Exercise => Reproduce, with no edits, the line that contains "多商户跨境电子商务平台(SAAS)" and all the lines that follow it, ending with the last line of the records.

Stored data =>
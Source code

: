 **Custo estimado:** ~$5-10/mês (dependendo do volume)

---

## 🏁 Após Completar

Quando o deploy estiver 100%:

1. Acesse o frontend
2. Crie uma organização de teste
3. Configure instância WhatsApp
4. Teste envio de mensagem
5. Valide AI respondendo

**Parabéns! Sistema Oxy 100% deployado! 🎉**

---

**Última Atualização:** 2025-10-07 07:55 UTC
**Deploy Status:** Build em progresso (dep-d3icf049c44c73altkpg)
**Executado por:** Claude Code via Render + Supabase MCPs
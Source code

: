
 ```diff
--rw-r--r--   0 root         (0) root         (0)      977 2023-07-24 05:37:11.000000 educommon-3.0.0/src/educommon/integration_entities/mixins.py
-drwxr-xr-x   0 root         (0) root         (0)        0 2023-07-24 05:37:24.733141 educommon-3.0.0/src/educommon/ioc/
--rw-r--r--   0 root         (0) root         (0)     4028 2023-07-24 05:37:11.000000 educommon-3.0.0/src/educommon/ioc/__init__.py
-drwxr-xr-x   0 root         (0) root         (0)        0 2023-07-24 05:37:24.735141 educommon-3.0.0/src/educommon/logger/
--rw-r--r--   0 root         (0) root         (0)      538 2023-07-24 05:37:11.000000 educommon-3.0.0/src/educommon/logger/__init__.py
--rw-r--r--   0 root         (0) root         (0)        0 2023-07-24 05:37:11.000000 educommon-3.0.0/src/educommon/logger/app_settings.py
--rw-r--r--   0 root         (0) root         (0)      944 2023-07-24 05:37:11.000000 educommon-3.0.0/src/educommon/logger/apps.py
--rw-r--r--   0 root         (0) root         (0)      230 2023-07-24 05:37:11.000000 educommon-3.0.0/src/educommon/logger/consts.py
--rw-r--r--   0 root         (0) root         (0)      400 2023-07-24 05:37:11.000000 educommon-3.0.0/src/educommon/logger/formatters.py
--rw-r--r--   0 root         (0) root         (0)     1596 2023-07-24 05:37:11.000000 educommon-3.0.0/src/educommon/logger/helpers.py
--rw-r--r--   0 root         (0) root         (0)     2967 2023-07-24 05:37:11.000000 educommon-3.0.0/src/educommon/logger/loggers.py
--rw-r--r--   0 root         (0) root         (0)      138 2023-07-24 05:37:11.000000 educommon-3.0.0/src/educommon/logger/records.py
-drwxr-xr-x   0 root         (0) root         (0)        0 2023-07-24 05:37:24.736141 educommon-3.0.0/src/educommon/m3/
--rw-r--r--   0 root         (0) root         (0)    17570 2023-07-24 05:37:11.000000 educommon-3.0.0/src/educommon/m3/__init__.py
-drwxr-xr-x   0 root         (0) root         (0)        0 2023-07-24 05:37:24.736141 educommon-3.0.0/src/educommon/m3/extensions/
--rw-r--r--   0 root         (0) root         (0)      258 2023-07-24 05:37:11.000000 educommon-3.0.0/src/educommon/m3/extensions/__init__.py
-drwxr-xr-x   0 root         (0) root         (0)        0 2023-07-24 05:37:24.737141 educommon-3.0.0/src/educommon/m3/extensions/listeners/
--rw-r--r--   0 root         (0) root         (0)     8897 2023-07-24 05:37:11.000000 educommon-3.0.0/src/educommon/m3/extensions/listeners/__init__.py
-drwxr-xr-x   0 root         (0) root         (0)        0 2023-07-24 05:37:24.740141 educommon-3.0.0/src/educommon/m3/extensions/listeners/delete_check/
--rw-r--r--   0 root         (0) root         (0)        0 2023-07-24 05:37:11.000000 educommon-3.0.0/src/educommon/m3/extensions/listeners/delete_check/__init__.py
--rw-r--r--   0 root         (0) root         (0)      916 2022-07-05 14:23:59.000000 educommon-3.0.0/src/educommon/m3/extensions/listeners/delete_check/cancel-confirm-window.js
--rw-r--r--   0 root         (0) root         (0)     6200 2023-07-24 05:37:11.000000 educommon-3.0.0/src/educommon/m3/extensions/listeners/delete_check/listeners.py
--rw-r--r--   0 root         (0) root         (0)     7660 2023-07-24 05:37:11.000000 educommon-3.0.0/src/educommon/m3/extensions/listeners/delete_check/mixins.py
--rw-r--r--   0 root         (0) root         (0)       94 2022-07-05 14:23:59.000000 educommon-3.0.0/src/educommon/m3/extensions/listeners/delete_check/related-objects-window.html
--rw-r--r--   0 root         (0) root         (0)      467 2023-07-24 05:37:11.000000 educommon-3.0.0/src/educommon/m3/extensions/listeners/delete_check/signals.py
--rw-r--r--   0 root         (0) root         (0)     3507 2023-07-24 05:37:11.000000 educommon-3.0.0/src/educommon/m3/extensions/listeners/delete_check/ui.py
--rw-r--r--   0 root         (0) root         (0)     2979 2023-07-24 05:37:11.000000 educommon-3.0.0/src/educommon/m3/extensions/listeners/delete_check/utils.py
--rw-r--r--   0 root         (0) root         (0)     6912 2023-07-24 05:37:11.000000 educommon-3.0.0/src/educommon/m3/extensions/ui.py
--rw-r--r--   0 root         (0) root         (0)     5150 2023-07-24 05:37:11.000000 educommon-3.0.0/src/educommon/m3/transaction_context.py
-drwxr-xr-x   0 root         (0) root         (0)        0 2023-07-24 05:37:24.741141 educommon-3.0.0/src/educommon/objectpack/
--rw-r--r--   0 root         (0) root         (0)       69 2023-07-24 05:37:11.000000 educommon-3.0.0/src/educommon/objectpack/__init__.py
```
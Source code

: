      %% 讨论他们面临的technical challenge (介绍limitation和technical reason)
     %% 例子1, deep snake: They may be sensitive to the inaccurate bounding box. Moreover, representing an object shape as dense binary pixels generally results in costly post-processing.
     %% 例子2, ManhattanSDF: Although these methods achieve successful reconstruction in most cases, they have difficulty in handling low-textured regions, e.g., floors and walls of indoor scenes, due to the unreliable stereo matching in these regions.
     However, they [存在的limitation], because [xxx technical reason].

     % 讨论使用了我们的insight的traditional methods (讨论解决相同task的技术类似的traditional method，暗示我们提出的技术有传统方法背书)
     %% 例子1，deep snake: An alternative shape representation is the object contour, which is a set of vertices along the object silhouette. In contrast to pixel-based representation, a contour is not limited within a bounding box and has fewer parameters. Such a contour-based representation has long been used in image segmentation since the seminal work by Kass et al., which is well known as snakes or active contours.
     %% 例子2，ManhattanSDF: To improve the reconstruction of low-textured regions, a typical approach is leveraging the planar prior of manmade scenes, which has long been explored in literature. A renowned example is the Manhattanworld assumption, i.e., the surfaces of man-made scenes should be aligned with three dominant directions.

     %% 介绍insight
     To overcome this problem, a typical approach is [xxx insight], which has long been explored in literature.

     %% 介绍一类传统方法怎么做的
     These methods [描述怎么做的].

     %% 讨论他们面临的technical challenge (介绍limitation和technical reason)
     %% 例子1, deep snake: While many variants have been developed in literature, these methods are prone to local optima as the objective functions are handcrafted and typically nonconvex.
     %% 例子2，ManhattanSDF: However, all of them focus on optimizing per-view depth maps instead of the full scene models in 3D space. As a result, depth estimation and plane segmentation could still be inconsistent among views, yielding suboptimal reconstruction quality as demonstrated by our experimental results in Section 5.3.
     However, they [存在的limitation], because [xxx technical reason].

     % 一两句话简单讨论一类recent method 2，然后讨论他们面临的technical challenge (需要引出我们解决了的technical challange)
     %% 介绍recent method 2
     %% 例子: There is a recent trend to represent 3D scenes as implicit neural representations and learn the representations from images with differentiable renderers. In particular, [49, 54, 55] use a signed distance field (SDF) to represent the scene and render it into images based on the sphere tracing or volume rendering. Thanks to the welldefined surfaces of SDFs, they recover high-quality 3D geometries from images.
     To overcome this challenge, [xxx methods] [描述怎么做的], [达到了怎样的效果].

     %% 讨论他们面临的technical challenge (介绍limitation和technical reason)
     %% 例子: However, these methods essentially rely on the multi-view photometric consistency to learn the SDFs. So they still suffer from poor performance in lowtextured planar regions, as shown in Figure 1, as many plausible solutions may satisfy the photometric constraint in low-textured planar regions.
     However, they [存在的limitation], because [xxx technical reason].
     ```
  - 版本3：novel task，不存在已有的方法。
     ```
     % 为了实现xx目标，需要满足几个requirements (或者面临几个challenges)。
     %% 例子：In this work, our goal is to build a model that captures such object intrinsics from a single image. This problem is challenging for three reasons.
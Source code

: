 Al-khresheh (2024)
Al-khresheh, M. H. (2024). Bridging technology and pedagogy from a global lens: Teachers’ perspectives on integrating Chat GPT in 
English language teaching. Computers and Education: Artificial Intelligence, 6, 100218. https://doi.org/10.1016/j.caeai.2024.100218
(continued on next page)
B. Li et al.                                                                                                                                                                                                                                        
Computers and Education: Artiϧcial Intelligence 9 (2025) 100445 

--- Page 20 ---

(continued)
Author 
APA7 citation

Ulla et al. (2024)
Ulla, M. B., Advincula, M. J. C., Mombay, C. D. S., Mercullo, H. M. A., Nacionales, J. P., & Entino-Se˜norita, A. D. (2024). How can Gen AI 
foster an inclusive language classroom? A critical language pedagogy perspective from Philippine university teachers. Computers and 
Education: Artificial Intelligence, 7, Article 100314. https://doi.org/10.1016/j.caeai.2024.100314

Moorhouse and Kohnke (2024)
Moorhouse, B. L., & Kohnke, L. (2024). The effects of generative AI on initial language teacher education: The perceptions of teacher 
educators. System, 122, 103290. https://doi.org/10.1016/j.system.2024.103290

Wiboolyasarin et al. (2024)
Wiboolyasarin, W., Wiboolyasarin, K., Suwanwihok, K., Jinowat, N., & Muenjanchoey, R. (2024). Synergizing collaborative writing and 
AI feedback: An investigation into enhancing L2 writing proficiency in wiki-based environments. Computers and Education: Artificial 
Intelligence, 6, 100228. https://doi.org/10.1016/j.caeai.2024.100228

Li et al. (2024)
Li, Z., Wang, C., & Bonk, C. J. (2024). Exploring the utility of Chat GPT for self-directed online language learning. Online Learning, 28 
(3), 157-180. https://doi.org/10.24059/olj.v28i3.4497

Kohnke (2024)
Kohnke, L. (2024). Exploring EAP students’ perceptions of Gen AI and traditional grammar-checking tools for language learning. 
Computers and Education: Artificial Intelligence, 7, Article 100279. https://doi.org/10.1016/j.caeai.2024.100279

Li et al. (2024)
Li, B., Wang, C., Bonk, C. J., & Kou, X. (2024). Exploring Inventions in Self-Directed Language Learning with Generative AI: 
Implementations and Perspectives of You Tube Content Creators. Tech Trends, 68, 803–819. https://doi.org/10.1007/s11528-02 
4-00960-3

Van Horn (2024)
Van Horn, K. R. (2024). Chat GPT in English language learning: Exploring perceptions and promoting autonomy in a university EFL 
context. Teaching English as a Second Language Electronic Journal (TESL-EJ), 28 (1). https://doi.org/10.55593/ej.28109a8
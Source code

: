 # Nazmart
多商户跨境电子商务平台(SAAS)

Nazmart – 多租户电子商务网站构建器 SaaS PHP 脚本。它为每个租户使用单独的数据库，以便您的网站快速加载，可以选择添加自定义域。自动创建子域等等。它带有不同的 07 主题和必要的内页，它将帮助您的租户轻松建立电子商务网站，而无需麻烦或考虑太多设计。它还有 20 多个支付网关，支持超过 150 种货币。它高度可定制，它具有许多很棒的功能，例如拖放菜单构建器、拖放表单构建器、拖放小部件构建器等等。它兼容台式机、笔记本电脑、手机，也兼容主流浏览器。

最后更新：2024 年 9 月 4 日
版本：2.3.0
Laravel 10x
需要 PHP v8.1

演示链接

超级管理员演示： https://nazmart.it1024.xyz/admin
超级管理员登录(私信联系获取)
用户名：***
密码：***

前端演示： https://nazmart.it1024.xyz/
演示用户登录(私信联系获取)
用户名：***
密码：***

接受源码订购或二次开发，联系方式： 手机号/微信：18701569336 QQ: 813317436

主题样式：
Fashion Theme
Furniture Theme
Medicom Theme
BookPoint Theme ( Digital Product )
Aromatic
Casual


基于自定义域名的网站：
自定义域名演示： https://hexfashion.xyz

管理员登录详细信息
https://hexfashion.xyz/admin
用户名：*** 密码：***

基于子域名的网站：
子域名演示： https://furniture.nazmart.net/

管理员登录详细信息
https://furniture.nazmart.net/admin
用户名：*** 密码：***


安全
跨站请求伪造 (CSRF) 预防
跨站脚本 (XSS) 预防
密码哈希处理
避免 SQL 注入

Output for this exercise =>
多商户跨境电子商务平台(SAAS)

Nazmart – 多租户电子商务网站构建器 SaaS PHP 脚本。它为每个租户使用单独的数据库，以便您的网站快速加载，可以选择添加自定义域。自动创建子域等等。它带有不同的 07 主题和必要的内页，它将帮助您的租户轻松建立电子商务网站，而无需麻烦或考虑太多设计。它还有 20 多个支付网关，支持超过 150 种货币。它高度可定制，它具有许多很棒的功能，例如拖放菜单构建器、拖放表单构建器、拖放小部件构建器等等。它兼容台式机、笔记本电脑、手机，也兼容主流浏览器。

最后更新：2024 年 9 月 4 日
版本：2.3.0
Laravel 10x
需要 PHP v8.1

演示链接

超级管理员演示： https://nazmart.it1024.xyz/admin
超级管理员登录(私信联系获取)
用户名：***
密码：***

前端演示： https://nazmart.it1024.xyz/
演示用户登录(私信联系获取)
用户名：***
密码：***

接受源码订购或二次开发，联系方式： 手机号/微信：18701569336 QQ: 813317436

主题样式：
Fashion Theme
Furniture Theme
Medicom Theme
BookPoint Theme ( Digital Product )
Aromatic
Casual


基于自定义域名的网站：
自定义域名演示： https://hexfashion.xyz

管理员登录详细信息
https://hexfashion.xyz/admin
用户名：*** 密码：***

基于子域名的网站：
子域名演示： https://furniture.nazmart.net/

管理员登录详细信息
https://furniture.nazmart.net/admin
用户名：*** 密码：***


安全
跨站请求伪造 (CSRF) 预防
跨站脚本 (XSS) 预防
密码哈希处理
避免 SQL 注入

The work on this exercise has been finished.